Tomasz Adamek 8 listopada w Krakowie zmierzy się z Arturem Szpilką. W rozmowie z „Polska The Times” mistrz świata przyznaje, że na walkę zdecydował się z przyczyn finansowych.

Nie ma tu żadnej filozofii. Po prostu górę wzięła najlepsza dla mnie na ten moment oferta finansowa od telewizji Polsat. Dlatego przyjąłem walkę z Polakiem. (…) Boks to moja praca, jeśli więc wchodzę do ringu, to za możliwie największą gażę. Nie mam innego źródła dochodu” - mówi dziennikowi Adamek, który do niedawna zapierał się, że nie będzie walczyć ze Szpilką. Do walki przygotowuje się w rodzinnych Gilowicach.

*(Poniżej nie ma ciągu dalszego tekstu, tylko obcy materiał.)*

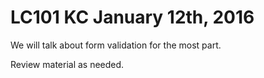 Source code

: # LC101 KC January 12th, 2016

We will talk about form validation for the most part.

Review material as needed.
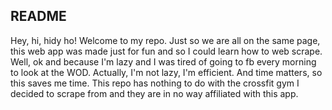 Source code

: ## README

Hey, hi, hidy ho! Welcome to my repo. Just so we are all on the same page,
this web app was made just for fun and so I could learn how to web scrape.
Well, ok and because I'm lazy and I was tired of going to fb every morning
to look at the WOD. Actually, I'm not lazy, I'm efficient. And time matters,
so this saves me time.
This repo has nothing to do with the crossfit gym I decided to scrape from and they are in no way
affiliated with this app.
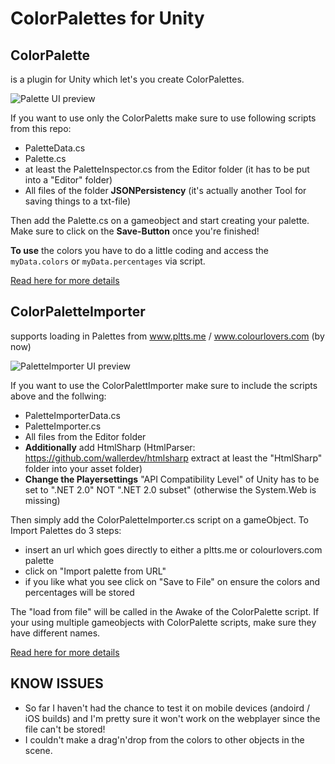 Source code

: ColorPalettes for Unity
=============


**ColorPalette**
---
is a plugin for Unity which let's you create ColorPalettes.

![Palette UI preview ](https://raw.githubusercontent.com/DomDomHaas/ColorImporter/master/Preview.png "ColorPalette Screenshot")

If you want to use only the ColorPaletts make sure to use following scripts from this repo:
- PaletteData.cs
- Palette.cs
- at least the PaletteInspector.cs from the Editor folder (it has to be put into a "Editor" folder)
- All files of the folder **JSONPersistency** (it's actually another Tool for saving things to a txt-file)

Then add the Palette.cs on a gameobject and start creating your palette.
Make sure to click on the **Save-Button** once you're finished!

**To use** the colors you have to do a little coding and access the `myData.colors` or `myData.percentages` via script.

[Read here for more details](http://domdomhaas.github.io/ColorPalette/ "Blog post to ColorPalette")

**ColorPaletteImporter**
---
supports loading in Palettes from www.pltts.me / www.colourlovers.com (by now)

![PaletteImporter UI preview ](https://raw.githubusercontent.com/DomDomHaas/ColorImporter/master/Preview_Importer.png "ColorPaletteImporter Screenshot")

If you want to use the ColorPalettImporter make sure to include the scripts above and the follwing:
- PaletteImporterData.cs
- PaletteImporter.cs
- All files from the Editor folder
- **Additionally** add HtmlSharp (HtmlParser: https://github.com/wallerdev/htmlsharp extract at least the "HtmlSharp" folder into your asset folder)
- **Change the Playersettings** "API Compatibility Level" of Unity has to be set to ".NET 2.0" NOT ".NET 2.0 subset" (otherwise the System.Web is missing)


Then simply add the ColorPaletteImporter.cs script on a gameObject.
To Import Palettes do 3 steps:
- insert an url which goes directly to either a pltts.me or colourlovers.com palette
- click on "Import palette from URL"
- if you like what you see click on "Save to File" on ensure the colors and percentages will be stored


The "load from file" will be called in the Awake of the ColorPalette script. If your using multiple gameobjects with ColorPalette scripts, make sure they have different names.

[Read here for more details](http://domdomhaas.github.io/ColorPaletteImporter/ "Blog post to ColorPaletteImporter")



**KNOW ISSUES**
---
- So far I haven't had the chance to test it on mobile devices (andoird / iOS builds) and I'm pretty sure it won't work on the webplayer since the file can't be stored!
- I couldn't make a drag'n'drop from the colors to other objects in the scene.

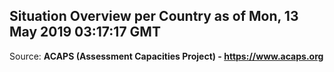 ## Situation Overview per Country as of Mon, 13 May 2019 03:17:17 GMT

Source: **ACAPS (Assessment Capacities Project) - https://www.acaps.org** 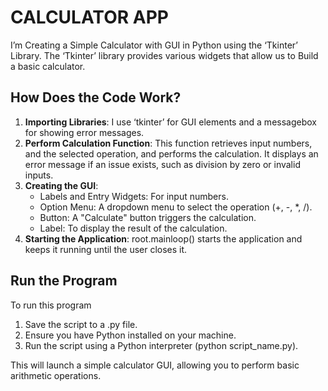 # CALCULATOR APP

I’m Creating a Simple Calculator with GUI in Python using the ‘Tkinter’ Library. The ‘Tkinter’ library provides various widgets that allow us to Build a basic calculator.

## How Does the Code Work?

1. **Importing Libraries**: I use ‘tkinter’ for GUI elements and a messagebox for showing error messages.
2. **Perform Calculation Function**: This function retrieves input numbers, and the selected operation, and performs the calculation. It displays an error message if an issue exists, such as division by zero or invalid inputs.
3. **Creating the GUI**:
   - Labels and Entry Widgets: For input numbers.
   - Option Menu: A dropdown menu to select the operation (+, -, *, /).
   - Button: A "Calculate" button triggers the calculation.
   - Label: To display the result of the calculation.
4. **Starting the Application**: root.mainloop() starts the application and keeps it running until the user closes it.

## Run the Program

To run this program
1.	Save the script to a .py file.
2.	Ensure you have Python installed on your machine.
3.	Run the script using a Python interpreter (python script_name.py).

This will launch a simple calculator GUI, allowing you to perform basic arithmetic operations.
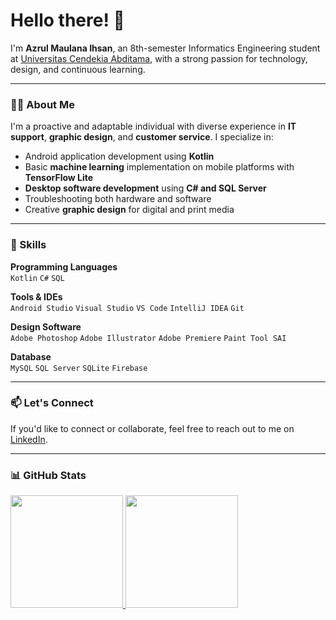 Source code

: # Hello there! 👋

I'm **Azrul Maulana Ihsan**, an 8th-semester Informatics Engineering student at [Universitas Cendekia Abditama](https://uca.ac.id/), with a strong passion for technology, design, and continuous learning.

---

### 👨‍💻 About Me

I'm a proactive and adaptable individual with diverse experience in **IT support**, **graphic design**, and **customer service**. I specialize in:

- Android application development using **Kotlin**
- Basic **machine learning** implementation on mobile platforms with **TensorFlow Lite**
- **Desktop software development** using **C# and SQL Server**
- Troubleshooting both hardware and software
- Creative **graphic design** for digital and print media

---

### 🧠 Skills

**Programming Languages**  
`Kotlin` `C#` `SQL`

**Tools & IDEs**  
`Android Studio` `Visual Studio` `VS Code` `IntelliJ IDEA` `Git`

**Design Software**  
`Adobe Photoshop` `Adobe Illustrator` `Adobe Premiere` `Paint Tool SAI`

**Database**  
`MySQL` `SQL Server` `SQLite` `Firebase`

---

### 📫 Let's Connect

If you'd like to connect or collaborate, feel free to reach out to me on [LinkedIn](https://www.linkedin.com/in/methanesulfonic/).

---

### 📊 GitHub Stats

<p align="left">
<a href="https://github.com/methanesulfonic">
  <img height="180em" src="https://github-readme-stats-eight-theta.vercel.app/api?username=methanesulfonic&show_icons=true&theme=algolia&include_all_commits=true&count_private=true"/>
  <img height="180em" src="https://github-readme-stats-eight-theta.vercel.app/api/top-langs/?username=methanesulfonic&layout=compact&theme=algolia"/>
</a>
</p>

W rozmowie z „Polska The Times” Adamek przyznaje, że ogromną motywacją jest dla niego wiara i rodzina. „Mam rodzinę, jest więc dla kogo żyć i zarabiać pieniądze. Oczywiście gdyby nie wiara, którą przekazała mi mama, moje życie pewnie by wyglądało nieco inaczej i mógłbym mieć inne priorytety. Z Bogiem się budzę, z Nim idę na spoczynek i od Niego czerpię siłę do działania” - mówi.